I did know. I have known. But here it is January and none of that knowing has stuck. Maybe we will call this month Seeking Something or Unknowing or Keeping Things Open.
Tuesday the new year dawned with a sun bright and strong. There had been a light snowfall in the night. Both sun and snow this early in the winter rare enough to constitute a holiday in and of themselves. Either auspicious enough a beginning on its own. I had no choice, of course, but to walk out into that snow and sun.
And on the way home, I saw an owl.* I stood in the middle of the road, halfway up the hill while the owl* swept out a perfect* circle around me. Three times around like the hand of a giant clock. Diving suddenly at some small thing in the short winter grass, some rodent, some running food. Once and then again.
It was chance probably that put me at the center of his circle, her circle. I don't know how to tell the difference with owls, if it is an owl this time of morning. With that big head, what else could it be. I don't know anything really except what everyone knows. That owls fly, usually at night, they eat mice, they say Who? Who? They are a symbol for wisdom in some traditions, symbol of bad chance in others.
It was chance that put me at the still eye of that circle spun around and around me. Chance, or the bird's own hunger, or the lay of the land, open fields on both sides on a sunny hillside. All I know is I stood and watched those huge wings, holding my breath, stood and watched the sudden dives as the owl fed itself.

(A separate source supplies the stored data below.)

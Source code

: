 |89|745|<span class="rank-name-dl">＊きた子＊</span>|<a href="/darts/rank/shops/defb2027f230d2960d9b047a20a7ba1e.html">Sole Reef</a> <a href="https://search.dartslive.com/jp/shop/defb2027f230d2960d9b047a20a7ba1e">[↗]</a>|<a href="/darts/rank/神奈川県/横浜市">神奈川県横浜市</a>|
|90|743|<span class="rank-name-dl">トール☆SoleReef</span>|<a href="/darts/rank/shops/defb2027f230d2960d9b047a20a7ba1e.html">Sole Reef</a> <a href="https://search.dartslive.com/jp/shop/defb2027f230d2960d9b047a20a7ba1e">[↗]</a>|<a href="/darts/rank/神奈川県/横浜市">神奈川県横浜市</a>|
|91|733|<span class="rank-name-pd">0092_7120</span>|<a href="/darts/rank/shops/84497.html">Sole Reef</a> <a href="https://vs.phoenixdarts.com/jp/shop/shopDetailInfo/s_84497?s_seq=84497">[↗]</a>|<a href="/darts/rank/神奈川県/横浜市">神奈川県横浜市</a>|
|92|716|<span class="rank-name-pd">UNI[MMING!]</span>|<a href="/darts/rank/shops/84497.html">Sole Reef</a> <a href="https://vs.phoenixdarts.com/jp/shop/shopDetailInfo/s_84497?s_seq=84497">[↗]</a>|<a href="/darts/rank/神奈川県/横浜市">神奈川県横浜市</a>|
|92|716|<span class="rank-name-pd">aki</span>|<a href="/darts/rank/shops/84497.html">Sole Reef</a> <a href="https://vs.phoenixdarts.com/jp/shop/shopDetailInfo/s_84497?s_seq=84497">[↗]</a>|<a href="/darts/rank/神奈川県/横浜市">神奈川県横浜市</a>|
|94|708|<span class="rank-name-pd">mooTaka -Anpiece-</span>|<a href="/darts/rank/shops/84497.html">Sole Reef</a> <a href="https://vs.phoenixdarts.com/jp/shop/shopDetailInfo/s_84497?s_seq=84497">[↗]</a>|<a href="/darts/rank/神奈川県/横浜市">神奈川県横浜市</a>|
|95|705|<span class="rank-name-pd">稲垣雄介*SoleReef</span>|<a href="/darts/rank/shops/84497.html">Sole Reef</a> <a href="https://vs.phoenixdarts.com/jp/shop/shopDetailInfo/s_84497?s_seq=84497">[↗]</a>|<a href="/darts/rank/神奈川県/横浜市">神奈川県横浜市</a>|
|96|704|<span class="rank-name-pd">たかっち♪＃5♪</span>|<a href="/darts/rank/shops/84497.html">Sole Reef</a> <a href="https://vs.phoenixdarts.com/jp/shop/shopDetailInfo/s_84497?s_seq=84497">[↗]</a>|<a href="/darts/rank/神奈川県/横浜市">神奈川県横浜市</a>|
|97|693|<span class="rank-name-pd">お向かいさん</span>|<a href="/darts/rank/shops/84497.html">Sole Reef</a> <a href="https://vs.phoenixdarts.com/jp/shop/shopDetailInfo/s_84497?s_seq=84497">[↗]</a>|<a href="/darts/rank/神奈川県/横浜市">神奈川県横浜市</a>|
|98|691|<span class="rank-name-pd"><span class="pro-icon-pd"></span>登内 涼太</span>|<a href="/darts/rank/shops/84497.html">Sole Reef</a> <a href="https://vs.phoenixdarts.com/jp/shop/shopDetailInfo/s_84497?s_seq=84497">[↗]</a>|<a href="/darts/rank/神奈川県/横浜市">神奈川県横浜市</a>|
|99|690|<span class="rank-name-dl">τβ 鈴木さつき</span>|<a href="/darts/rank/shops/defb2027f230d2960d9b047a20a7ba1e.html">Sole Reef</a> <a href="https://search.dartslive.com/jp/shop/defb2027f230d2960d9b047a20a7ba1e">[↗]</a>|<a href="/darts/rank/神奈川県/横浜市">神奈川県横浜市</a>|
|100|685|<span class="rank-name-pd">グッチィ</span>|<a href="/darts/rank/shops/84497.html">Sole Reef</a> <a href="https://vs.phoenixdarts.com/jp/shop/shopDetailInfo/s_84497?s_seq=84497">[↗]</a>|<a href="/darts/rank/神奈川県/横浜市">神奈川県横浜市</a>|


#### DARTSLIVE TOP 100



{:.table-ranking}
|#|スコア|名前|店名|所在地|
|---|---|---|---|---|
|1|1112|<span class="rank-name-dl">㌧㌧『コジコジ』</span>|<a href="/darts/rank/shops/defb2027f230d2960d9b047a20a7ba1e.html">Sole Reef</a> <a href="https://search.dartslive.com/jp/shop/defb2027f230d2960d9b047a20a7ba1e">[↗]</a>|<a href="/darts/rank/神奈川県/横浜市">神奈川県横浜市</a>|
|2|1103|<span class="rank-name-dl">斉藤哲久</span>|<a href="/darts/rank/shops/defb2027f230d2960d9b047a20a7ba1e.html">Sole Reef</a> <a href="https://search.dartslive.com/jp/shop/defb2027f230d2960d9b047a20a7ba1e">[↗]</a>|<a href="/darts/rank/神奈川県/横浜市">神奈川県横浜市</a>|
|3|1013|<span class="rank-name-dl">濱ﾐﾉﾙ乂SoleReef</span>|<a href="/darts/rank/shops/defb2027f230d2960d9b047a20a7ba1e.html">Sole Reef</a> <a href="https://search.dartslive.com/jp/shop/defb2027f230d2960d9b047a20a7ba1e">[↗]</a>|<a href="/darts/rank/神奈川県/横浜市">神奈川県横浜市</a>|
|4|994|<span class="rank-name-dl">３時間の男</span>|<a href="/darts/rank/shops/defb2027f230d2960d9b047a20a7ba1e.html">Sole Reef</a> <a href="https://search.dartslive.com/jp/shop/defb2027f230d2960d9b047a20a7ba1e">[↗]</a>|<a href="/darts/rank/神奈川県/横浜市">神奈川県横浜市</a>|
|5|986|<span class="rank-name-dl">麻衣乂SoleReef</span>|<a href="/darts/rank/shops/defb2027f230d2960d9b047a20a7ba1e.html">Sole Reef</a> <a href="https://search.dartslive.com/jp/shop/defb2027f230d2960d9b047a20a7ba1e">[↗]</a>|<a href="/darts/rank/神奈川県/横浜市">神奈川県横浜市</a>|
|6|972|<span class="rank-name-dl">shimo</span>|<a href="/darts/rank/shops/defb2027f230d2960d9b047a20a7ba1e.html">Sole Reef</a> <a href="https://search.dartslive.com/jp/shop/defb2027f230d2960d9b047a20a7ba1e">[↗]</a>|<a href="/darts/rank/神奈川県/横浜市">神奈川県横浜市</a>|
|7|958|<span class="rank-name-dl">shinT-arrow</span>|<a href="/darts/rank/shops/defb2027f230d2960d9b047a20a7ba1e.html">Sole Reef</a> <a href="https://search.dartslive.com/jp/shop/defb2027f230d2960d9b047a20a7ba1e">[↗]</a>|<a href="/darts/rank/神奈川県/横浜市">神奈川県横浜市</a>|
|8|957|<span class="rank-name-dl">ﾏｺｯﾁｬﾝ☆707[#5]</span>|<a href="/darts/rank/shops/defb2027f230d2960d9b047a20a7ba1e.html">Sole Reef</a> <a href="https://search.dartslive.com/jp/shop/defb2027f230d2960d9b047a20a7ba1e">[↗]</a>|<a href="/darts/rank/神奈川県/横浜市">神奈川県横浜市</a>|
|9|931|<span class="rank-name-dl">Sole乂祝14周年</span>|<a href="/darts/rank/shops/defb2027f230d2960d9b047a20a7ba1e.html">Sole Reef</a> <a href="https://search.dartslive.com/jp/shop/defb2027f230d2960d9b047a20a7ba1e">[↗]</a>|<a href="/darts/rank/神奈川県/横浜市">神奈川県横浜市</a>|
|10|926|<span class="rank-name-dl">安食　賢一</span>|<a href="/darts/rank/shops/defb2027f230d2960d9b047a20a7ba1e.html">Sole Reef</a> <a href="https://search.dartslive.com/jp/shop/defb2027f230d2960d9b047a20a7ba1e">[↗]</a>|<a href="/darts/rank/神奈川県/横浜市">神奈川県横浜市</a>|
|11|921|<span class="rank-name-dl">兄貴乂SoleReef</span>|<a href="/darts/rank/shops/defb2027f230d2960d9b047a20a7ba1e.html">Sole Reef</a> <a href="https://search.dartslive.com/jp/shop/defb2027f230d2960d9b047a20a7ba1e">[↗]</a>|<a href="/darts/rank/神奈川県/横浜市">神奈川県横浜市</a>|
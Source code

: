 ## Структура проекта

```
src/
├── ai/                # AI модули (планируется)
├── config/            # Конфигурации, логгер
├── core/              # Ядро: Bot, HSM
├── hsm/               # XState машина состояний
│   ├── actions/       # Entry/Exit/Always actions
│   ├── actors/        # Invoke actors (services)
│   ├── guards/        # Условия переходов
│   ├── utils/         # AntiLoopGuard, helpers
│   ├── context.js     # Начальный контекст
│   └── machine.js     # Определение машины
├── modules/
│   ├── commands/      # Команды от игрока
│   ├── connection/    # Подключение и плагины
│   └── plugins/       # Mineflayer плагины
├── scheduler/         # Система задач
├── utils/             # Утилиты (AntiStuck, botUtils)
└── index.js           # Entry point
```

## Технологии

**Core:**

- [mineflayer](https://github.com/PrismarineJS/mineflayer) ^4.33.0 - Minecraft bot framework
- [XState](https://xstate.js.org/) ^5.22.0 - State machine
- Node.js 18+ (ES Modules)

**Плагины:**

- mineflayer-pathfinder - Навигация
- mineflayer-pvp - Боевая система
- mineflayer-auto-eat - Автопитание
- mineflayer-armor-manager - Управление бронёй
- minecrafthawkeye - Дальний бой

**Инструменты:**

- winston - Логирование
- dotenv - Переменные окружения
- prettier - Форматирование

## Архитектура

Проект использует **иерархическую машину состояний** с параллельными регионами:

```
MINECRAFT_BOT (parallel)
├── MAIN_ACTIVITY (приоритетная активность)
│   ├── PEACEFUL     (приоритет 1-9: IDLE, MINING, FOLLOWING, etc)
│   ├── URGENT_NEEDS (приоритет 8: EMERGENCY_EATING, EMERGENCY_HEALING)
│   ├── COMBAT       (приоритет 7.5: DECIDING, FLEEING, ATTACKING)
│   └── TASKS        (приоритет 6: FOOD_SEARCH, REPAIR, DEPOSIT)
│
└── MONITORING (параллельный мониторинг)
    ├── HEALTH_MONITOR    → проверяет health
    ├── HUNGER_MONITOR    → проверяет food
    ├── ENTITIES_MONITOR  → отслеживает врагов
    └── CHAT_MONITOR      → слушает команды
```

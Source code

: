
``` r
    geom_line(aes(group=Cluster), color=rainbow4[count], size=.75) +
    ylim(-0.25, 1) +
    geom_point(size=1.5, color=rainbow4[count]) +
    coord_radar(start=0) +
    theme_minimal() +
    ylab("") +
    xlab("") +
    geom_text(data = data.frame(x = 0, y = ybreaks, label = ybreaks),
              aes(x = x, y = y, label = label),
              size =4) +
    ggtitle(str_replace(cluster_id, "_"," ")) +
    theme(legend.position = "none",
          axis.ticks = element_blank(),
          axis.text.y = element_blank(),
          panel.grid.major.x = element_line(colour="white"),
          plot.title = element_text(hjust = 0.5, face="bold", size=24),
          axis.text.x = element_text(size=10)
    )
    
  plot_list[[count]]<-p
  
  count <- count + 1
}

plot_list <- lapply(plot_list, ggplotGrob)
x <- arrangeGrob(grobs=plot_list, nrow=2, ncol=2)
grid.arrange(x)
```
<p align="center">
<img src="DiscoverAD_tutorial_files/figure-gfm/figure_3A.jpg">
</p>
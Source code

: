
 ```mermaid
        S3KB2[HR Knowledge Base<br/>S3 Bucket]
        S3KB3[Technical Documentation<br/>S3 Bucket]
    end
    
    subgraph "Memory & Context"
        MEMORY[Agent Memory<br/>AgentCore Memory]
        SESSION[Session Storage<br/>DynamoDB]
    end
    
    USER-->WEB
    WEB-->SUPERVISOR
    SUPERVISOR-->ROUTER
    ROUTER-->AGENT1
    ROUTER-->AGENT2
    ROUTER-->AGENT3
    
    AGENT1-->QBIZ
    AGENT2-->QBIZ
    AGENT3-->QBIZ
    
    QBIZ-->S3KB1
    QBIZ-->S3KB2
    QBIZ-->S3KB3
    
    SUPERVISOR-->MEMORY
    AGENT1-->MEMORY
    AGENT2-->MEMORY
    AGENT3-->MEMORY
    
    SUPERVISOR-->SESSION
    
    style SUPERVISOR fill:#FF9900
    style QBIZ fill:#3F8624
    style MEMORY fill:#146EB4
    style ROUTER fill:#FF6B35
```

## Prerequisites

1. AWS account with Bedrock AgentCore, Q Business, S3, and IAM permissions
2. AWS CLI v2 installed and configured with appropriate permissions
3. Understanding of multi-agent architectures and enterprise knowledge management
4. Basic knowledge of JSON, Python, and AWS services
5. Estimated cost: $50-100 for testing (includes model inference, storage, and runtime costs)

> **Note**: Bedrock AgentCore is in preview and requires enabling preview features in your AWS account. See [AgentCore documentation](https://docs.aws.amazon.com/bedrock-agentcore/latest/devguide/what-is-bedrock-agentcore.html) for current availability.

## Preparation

My daughters and I had made shape bread the evening before for our New Year's Eve guests. On a whim: in the shape of an owl.
Which we ate. But the gap between our yeasty floury owlet and the real bird in flight has left me feeling foolish.
I saw an owl.*
I've played with the idea of making this a month of getting back to basics -- daily bread? my take on our daily family culture? more dedicated daily exercise?
Maybe there are basics more basic still than bread.